I must watch this film about Seventeenth Century musket and pike battle



It looks pretty realistic.  Viggo Mortensen's Spanish even sounds pretty good, at least to my untrained ear.

Or you could go hard core re-enactment.  I knew we Colonials liked to dress up in "Civil War" garb, but didn't know that they liked to do that in Her Britannic Majesty's  scepter'd isle:

6 comments:

Anonymous said...

Ted, I've got a Facebook friend who's into that stuff - they use matchlocks and the whole nine yards. He sends me videos of it. Let me know if you want his contact info.

BTW, I was sitting next to a guy at the ABQ range last Saturday who was touching off a matchlock and all manner of other neat old stuff. It was pretty cool. He let me shoot his Martini-Henry . . . I felt like I was at Isandlwana.

cheers, erich martell
albuquerque nm

NotClauswitz said...

Looks like a bloody and brutish business.

Nancy R. said...

I did the whole musket vs. pike thing about 15 years ago. English Civil War folks are a crazy group who (at least when I was doing it) didn't wring their hands over what wasn't "safe". (Is pipe bomb on a stick - is not safe.) I remember ramming the powder sans scouring stick (took too long) by simply slamming the butt of the musket on the ground while advancing up a steep hill and firing volleys 3 deep. Luckily I got to be in the middle or back rank, being taller than most. I went by the name of "Nate".

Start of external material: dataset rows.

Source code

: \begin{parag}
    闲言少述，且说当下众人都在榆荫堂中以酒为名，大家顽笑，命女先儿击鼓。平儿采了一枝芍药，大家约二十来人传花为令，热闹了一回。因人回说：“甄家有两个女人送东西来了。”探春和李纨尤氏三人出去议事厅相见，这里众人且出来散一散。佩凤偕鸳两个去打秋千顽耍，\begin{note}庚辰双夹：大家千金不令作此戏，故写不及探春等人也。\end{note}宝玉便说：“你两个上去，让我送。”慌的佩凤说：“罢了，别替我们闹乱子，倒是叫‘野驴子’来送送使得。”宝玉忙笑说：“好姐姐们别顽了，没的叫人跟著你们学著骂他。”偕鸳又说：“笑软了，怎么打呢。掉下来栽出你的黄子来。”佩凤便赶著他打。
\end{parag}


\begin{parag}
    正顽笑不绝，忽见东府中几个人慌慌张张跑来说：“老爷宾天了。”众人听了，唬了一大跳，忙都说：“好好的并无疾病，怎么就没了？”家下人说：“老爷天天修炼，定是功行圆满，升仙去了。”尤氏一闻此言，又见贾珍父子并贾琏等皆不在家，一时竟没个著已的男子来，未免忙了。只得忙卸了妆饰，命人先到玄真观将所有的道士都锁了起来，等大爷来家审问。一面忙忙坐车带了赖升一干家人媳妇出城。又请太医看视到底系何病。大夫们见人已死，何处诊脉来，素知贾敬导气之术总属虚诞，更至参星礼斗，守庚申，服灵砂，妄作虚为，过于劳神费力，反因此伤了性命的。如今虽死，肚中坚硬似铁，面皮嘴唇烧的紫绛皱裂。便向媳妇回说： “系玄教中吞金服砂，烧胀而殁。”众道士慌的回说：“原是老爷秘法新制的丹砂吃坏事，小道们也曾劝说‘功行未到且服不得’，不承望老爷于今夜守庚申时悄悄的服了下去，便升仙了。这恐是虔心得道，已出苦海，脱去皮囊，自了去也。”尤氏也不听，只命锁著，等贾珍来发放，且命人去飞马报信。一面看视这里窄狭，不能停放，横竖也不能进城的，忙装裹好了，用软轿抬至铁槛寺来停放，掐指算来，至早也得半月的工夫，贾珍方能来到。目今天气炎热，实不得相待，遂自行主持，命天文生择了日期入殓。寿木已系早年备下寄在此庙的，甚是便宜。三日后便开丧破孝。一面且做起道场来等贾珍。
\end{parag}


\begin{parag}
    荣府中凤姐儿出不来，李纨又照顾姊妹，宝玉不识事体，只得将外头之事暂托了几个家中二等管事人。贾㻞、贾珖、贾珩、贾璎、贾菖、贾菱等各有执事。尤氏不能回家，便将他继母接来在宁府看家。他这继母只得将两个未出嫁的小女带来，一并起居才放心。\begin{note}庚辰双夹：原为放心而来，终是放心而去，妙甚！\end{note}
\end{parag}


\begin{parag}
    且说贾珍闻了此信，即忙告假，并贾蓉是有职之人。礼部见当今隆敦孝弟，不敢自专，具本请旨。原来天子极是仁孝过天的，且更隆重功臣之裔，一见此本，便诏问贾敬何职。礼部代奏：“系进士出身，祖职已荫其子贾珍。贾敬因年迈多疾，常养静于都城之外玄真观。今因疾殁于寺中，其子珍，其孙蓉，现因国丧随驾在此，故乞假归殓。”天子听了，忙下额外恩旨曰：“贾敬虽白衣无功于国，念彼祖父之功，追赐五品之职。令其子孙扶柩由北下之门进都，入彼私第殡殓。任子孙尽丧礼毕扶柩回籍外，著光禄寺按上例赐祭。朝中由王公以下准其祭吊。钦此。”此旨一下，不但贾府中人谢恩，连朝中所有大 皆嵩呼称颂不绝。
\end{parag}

There was actually one battle of the ECW fought in St. Mary's, MD.

Borepatch said...

Nancy, interesting. I lived for years in Maryland, and never heard that.

Nancy R. said...

They used to do a reenactment around the middle of October, I believe. The Battle of the Severn, I think. I was in a car accident on Columbus Day weekend in 1997 and went to the battle the following weekend. My knee was too torn up to participate, so I sat around the campfire with two incredible black eyes telling everyone I took a musket butt to the face.

I still have all my kit. Heck, I might even be able to squeeze into it again.

Mrs. Bitchpatch #1 said...

It's no wonder Viggo's Spanish sounds good. He is bi-lingual, if not trio-lingual. Apparently, the fine Mr. Mortenson's family traveled a great deal, and he spent some years of his youth in Argentina, and Venezuela, as well as Denmark. His Father is Danish. Don't know how good his Danish is. Too bad his political views stink.